The Philippine Institute of Volcanology and Seismology (Phivolcs) recorded nine episodes of tremor, four of which accompanied lava fountains, and 75 lava collapse events as pressure builds up leading to lava flows and ash plumes, reiterating its warning that a hazardous eruption could happen any time.
Mount Mayon, a volcano in the coconut-growing central Bicol Region that draws tourists because of its near-perfect cone shape, has shown increased restiveness since Saturday, displacing thousands of residents.
Phivolcs said the advancing lava and pyroclastic flows had reached the six-kilometer radius no-go zone, from which some residents fled.
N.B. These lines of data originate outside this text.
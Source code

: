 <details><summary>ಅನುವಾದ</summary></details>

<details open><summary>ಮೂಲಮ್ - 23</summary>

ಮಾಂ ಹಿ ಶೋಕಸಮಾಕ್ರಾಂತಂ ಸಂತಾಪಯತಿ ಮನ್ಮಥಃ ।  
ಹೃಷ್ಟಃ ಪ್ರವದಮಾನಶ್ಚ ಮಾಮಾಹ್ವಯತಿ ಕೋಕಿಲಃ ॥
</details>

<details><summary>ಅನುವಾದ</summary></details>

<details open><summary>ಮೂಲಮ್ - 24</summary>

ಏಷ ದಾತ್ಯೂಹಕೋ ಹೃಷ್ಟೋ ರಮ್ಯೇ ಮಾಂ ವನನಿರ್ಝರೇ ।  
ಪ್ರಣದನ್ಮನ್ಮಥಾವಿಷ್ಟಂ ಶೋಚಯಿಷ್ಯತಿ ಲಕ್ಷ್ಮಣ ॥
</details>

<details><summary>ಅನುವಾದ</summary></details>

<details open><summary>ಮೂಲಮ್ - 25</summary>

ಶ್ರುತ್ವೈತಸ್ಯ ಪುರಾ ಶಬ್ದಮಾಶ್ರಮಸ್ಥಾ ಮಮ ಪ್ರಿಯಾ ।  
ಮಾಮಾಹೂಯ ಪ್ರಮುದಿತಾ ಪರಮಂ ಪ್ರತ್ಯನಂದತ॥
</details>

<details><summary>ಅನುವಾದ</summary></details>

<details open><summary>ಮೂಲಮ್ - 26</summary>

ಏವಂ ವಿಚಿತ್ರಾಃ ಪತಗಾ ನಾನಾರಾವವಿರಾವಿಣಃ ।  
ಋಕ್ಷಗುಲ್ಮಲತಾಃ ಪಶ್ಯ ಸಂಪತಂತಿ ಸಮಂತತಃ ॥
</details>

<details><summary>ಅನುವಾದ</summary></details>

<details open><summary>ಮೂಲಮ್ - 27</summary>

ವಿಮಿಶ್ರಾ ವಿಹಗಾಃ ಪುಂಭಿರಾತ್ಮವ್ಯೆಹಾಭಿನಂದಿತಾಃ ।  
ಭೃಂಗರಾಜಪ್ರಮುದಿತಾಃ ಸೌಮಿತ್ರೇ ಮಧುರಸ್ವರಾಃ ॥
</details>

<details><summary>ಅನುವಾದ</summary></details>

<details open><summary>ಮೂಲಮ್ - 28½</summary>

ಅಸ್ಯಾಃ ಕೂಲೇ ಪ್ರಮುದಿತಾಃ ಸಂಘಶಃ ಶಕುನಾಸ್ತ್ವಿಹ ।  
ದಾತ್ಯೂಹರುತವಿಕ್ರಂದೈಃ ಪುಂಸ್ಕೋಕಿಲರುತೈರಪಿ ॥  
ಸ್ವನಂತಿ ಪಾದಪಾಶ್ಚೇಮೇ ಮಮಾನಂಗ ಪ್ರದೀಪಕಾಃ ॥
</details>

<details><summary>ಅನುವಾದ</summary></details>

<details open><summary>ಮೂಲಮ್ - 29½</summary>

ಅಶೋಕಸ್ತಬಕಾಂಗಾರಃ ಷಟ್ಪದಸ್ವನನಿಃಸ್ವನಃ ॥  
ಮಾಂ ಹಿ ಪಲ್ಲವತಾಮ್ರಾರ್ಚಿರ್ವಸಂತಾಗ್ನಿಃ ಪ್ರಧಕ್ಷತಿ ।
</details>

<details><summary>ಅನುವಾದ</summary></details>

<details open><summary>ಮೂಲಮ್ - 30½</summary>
“Alert level 3 remains in effect over Mayon Volcano, which means that it is currently in a relatively high level of unrest as magma is at the crater and hazardous eruption is possible within weeks or even days,” it said.
Alert level 4 means an eruption is possible “within days” while level 5 is when a hazardous eruption is under way.
The Albay provincial government has expanded its class suspension order to include more towns around the 2,462-meter (8,077-foot) volcano, and advised travelers to avoid ashfall-hit villages amid poor road visibility.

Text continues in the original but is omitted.